#### Task statement
Scan the listing below for the word "Noetherian" and state how many lines hold it. Write nothing but the number.

START Information provided

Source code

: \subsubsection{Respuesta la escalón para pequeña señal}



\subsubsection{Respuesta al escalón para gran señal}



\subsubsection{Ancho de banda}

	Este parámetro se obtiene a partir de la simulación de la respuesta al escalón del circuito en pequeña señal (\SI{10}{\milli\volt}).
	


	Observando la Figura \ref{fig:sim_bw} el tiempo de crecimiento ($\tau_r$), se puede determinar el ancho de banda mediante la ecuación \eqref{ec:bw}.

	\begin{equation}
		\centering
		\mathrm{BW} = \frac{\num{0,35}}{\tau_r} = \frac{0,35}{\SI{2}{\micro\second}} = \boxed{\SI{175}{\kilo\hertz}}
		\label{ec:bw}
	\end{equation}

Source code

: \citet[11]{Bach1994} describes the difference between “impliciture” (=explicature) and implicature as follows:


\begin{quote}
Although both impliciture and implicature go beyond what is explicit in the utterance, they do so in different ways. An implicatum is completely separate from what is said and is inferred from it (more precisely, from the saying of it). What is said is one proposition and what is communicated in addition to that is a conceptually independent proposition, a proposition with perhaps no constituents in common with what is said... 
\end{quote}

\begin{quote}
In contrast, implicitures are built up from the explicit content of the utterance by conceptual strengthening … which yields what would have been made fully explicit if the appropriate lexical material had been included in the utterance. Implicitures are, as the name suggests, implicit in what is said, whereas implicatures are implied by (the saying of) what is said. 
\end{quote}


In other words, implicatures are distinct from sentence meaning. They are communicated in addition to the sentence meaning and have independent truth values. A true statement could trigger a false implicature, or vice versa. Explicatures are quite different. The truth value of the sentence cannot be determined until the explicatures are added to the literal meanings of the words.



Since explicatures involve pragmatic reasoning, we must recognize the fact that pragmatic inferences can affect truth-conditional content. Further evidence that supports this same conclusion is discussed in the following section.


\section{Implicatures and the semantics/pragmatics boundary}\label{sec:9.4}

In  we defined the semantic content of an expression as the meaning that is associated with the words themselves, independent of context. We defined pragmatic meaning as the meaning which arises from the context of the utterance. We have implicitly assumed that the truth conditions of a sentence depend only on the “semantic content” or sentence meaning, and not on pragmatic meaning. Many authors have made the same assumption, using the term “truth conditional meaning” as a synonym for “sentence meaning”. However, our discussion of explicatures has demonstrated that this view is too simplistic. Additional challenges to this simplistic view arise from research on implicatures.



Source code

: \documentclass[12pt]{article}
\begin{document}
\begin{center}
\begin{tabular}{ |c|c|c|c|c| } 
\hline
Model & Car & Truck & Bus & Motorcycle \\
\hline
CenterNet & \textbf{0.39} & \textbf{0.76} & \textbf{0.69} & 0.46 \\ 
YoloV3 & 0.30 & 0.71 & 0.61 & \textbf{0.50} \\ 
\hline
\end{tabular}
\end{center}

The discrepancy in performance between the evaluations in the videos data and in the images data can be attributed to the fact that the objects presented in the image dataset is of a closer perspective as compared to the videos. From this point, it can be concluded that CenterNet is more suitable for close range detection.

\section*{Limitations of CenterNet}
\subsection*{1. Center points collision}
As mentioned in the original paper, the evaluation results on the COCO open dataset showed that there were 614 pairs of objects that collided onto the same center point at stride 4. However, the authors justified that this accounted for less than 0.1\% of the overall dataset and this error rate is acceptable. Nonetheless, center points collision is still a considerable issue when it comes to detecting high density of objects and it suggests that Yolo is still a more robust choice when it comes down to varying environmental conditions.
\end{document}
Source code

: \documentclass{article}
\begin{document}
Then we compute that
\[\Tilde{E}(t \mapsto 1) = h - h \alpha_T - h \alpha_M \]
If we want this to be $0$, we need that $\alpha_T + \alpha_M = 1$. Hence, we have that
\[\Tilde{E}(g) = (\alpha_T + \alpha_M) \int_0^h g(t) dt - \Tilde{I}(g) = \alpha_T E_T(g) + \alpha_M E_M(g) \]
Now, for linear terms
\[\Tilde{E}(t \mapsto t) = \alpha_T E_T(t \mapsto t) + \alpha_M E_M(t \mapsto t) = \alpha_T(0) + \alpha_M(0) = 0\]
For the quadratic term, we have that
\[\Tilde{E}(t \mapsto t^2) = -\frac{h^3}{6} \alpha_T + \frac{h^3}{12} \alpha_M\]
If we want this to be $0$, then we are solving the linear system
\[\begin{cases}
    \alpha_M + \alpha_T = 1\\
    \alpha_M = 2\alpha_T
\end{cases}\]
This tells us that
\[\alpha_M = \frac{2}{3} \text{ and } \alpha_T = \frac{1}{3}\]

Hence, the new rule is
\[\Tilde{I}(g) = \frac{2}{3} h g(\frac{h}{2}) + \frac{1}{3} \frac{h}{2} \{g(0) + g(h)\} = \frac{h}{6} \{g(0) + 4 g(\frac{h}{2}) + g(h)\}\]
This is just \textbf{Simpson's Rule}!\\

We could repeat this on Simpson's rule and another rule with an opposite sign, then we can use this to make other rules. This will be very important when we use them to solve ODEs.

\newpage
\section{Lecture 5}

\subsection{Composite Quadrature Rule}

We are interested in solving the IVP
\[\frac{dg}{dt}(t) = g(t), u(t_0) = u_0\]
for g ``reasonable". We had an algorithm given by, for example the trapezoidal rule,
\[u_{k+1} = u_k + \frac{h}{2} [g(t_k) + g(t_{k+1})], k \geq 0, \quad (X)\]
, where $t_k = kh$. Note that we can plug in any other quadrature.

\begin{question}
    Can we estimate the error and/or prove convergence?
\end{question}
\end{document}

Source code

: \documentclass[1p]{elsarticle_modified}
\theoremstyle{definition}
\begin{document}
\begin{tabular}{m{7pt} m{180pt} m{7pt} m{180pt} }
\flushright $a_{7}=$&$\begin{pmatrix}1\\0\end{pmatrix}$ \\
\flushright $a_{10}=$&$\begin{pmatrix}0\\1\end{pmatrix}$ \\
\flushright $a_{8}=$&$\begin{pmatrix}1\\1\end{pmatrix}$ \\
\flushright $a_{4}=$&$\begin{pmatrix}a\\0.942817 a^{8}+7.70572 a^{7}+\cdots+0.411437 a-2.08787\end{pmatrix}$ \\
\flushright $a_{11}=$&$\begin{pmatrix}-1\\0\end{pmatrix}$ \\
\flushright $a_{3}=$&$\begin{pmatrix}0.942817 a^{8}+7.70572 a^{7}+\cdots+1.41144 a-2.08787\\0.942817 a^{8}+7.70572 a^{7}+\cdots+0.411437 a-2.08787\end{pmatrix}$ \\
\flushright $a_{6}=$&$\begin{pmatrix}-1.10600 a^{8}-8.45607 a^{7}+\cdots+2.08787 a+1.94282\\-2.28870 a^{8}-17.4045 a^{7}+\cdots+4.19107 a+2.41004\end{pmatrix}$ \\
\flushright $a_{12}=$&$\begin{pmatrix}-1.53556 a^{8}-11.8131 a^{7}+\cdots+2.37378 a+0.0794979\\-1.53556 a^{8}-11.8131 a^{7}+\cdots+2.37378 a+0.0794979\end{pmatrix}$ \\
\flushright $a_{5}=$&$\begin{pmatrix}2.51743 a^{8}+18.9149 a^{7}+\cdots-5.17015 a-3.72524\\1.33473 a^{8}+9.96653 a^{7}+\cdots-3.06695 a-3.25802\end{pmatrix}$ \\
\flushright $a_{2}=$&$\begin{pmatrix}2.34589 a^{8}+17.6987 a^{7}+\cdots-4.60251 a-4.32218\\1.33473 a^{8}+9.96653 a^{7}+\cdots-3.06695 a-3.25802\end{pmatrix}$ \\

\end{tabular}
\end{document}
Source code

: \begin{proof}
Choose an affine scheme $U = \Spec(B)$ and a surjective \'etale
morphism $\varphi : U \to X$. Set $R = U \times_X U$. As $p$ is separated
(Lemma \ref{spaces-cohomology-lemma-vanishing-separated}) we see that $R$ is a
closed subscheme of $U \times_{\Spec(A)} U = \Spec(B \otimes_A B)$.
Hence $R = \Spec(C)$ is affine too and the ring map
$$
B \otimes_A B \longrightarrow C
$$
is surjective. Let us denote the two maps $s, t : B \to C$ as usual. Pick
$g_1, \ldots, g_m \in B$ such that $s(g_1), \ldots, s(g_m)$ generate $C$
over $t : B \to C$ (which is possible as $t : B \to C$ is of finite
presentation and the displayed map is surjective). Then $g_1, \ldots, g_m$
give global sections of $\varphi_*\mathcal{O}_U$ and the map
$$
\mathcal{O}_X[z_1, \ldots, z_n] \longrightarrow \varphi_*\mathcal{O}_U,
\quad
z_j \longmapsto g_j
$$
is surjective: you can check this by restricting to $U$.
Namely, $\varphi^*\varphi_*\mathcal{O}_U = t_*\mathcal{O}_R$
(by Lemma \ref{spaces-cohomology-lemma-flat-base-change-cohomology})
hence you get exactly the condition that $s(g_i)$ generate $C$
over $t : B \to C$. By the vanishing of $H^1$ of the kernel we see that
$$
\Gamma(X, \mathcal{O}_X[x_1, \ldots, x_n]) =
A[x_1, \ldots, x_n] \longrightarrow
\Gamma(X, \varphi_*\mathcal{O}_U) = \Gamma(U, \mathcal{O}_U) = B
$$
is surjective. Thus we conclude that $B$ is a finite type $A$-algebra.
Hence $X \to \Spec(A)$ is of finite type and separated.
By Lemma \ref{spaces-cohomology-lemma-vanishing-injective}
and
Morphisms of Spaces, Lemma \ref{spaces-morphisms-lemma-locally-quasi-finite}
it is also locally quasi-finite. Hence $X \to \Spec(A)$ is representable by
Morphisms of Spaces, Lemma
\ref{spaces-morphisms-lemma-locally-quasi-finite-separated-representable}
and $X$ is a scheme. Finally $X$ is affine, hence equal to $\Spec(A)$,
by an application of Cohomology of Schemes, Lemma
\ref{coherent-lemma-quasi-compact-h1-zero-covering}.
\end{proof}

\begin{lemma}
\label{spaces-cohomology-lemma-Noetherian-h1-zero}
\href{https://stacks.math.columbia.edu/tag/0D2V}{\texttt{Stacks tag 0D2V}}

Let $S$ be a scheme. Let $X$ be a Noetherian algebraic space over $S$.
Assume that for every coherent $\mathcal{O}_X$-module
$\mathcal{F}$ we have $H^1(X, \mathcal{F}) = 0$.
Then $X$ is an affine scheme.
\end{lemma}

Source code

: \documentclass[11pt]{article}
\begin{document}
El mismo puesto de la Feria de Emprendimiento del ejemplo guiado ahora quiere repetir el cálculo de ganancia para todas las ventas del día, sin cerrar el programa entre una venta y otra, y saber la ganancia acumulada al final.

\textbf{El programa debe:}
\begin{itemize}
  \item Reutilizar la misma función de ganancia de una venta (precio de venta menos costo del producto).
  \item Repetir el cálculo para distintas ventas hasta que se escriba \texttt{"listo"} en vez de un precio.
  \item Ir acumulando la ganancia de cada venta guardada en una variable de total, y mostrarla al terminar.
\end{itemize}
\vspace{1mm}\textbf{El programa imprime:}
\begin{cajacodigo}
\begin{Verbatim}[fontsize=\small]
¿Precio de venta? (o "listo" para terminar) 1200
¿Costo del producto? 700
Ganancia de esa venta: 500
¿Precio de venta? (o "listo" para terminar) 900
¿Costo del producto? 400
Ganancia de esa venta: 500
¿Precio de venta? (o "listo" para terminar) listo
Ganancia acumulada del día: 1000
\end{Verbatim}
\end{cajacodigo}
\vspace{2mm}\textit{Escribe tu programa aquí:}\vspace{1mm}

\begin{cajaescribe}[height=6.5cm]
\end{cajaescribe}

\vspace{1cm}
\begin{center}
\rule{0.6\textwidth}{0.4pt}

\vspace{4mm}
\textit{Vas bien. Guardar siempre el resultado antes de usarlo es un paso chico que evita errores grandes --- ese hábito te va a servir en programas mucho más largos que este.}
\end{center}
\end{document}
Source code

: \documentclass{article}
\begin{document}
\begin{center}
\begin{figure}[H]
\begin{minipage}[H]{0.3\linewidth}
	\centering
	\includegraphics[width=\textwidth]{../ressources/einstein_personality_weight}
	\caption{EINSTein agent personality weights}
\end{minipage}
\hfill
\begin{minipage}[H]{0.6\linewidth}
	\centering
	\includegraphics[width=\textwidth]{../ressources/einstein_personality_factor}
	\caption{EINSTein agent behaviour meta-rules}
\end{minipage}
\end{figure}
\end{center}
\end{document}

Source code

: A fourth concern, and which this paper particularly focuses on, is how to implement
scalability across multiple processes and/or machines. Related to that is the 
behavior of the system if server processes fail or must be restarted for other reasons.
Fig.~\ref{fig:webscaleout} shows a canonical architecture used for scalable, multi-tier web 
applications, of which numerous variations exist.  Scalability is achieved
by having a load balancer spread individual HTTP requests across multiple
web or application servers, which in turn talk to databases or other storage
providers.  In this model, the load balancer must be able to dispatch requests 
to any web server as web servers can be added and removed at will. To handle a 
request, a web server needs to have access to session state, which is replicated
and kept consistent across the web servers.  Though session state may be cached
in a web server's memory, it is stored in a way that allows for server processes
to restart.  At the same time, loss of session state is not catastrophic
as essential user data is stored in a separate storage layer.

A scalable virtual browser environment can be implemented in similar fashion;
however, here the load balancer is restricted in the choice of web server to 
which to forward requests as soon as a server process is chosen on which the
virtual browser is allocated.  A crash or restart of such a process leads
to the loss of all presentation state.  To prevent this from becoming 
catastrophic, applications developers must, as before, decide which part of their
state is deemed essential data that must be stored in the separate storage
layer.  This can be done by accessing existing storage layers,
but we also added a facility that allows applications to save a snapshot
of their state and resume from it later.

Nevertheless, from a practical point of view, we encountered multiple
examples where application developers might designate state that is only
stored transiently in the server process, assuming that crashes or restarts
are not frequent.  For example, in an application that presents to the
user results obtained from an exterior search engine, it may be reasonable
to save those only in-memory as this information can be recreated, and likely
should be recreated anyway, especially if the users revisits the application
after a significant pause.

END Information provided

#### Answer section
2